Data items
====
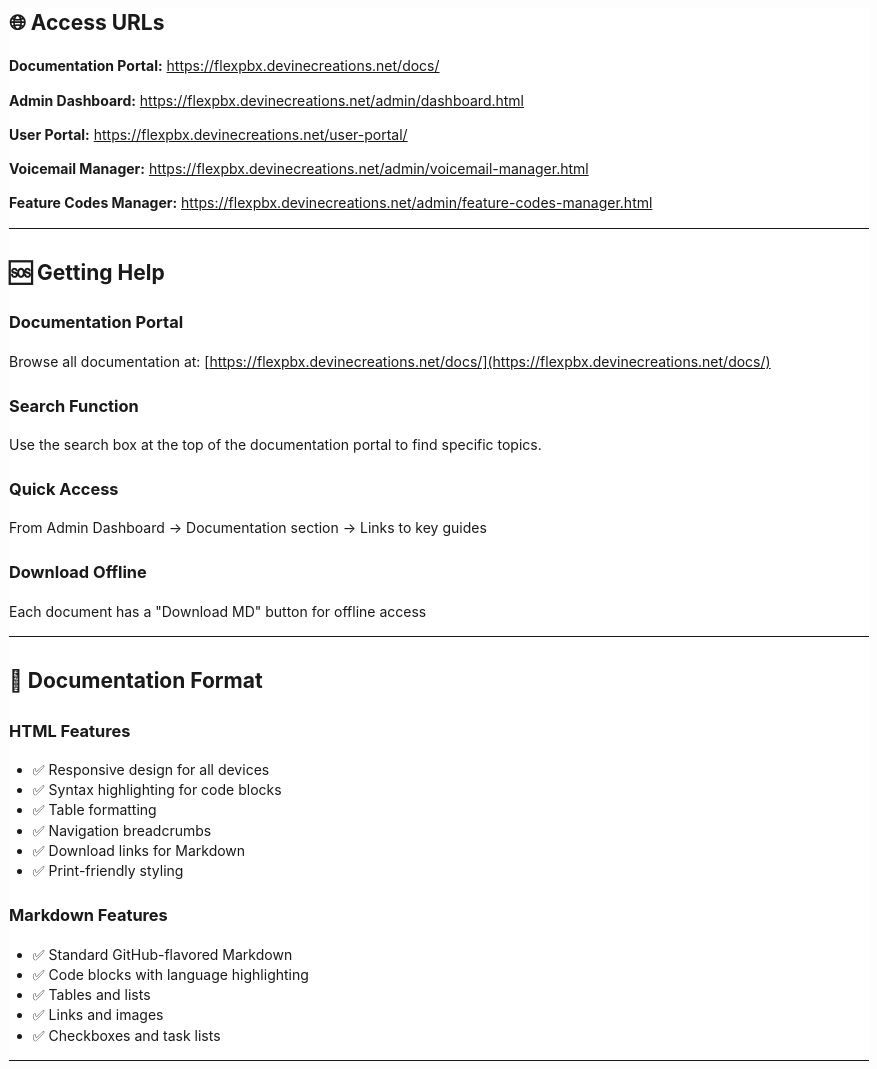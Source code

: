 ## 🌐 Access URLs

**Documentation Portal:**
https://flexpbx.devinecreations.net/docs/

**Admin Dashboard:**
https://flexpbx.devinecreations.net/admin/dashboard.html

**User Portal:**
https://flexpbx.devinecreations.net/user-portal/

**Voicemail Manager:**
https://flexpbx.devinecreations.net/admin/voicemail-manager.html

**Feature Codes Manager:**
https://flexpbx.devinecreations.net/admin/feature-codes-manager.html

---

## 🆘 Getting Help

### Documentation Portal
Browse all documentation at: [https://flexpbx.devinecreations.net/docs/](https://flexpbx.devinecreations.net/docs/)

### Search Function
Use the search box at the top of the documentation portal to find specific topics.

### Quick Access
From Admin Dashboard → Documentation section → Links to key guides

### Download Offline
Each document has a "Download MD" button for offline access

---

## 📝 Documentation Format

### HTML Features
- ✅ Responsive design for all devices
- ✅ Syntax highlighting for code blocks
- ✅ Table formatting
- ✅ Navigation breadcrumbs
- ✅ Download links for Markdown
- ✅ Print-friendly styling

### Markdown Features
- ✅ Standard GitHub-flavored Markdown
- ✅ Code blocks with language highlighting
- ✅ Tables and lists
- ✅ Links and images
- ✅ Checkboxes and task lists

---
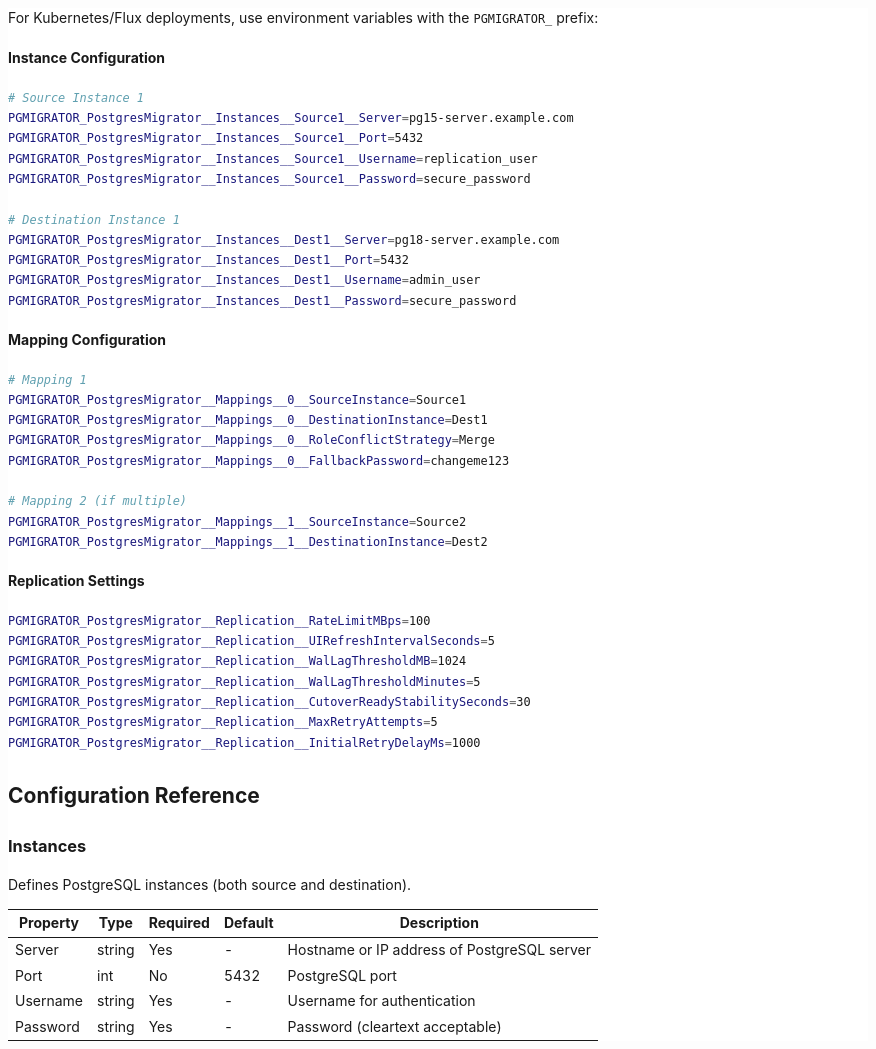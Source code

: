 For Kubernetes/Flux deployments, use environment variables with the `PGMIGRATOR_` prefix:

#### Instance Configuration

```bash
# Source Instance 1
PGMIGRATOR_PostgresMigrator__Instances__Source1__Server=pg15-server.example.com
PGMIGRATOR_PostgresMigrator__Instances__Source1__Port=5432
PGMIGRATOR_PostgresMigrator__Instances__Source1__Username=replication_user
PGMIGRATOR_PostgresMigrator__Instances__Source1__Password=secure_password

# Destination Instance 1
PGMIGRATOR_PostgresMigrator__Instances__Dest1__Server=pg18-server.example.com
PGMIGRATOR_PostgresMigrator__Instances__Dest1__Port=5432
PGMIGRATOR_PostgresMigrator__Instances__Dest1__Username=admin_user
PGMIGRATOR_PostgresMigrator__Instances__Dest1__Password=secure_password
```

#### Mapping Configuration

```bash
# Mapping 1
PGMIGRATOR_PostgresMigrator__Mappings__0__SourceInstance=Source1
PGMIGRATOR_PostgresMigrator__Mappings__0__DestinationInstance=Dest1
PGMIGRATOR_PostgresMigrator__Mappings__0__RoleConflictStrategy=Merge
PGMIGRATOR_PostgresMigrator__Mappings__0__FallbackPassword=changeme123

# Mapping 2 (if multiple)
PGMIGRATOR_PostgresMigrator__Mappings__1__SourceInstance=Source2
PGMIGRATOR_PostgresMigrator__Mappings__1__DestinationInstance=Dest2
```

#### Replication Settings

```bash
PGMIGRATOR_PostgresMigrator__Replication__RateLimitMBps=100
PGMIGRATOR_PostgresMigrator__Replication__UIRefreshIntervalSeconds=5
PGMIGRATOR_PostgresMigrator__Replication__WalLagThresholdMB=1024
PGMIGRATOR_PostgresMigrator__Replication__WalLagThresholdMinutes=5
PGMIGRATOR_PostgresMigrator__Replication__CutoverReadyStabilitySeconds=30
PGMIGRATOR_PostgresMigrator__Replication__MaxRetryAttempts=5
PGMIGRATOR_PostgresMigrator__Replication__InitialRetryDelayMs=1000
```

## Configuration Reference

### Instances

Defines PostgreSQL instances (both source and destination).

| Property | Type | Required | Default | Description |
|----------|------|----------|---------|-------------|
| Server | string | Yes | - | Hostname or IP address of PostgreSQL server |
| Port | int | No | 5432 | PostgreSQL port |
| Username | string | Yes | - | Username for authentication |
| Password | string | Yes | - | Password (cleartext acceptable) |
====
• **EXERCISE GOAL**
Look over the entries above. Copy every line that contains the word "string".

• **SOLVED PROBLEM**
| Server | string | Yes | - | Hostname or IP address of PostgreSQL server |
| Username | string | Yes | - | Username for authentication |
| Password | string | Yes | - | Password (cleartext acceptable) |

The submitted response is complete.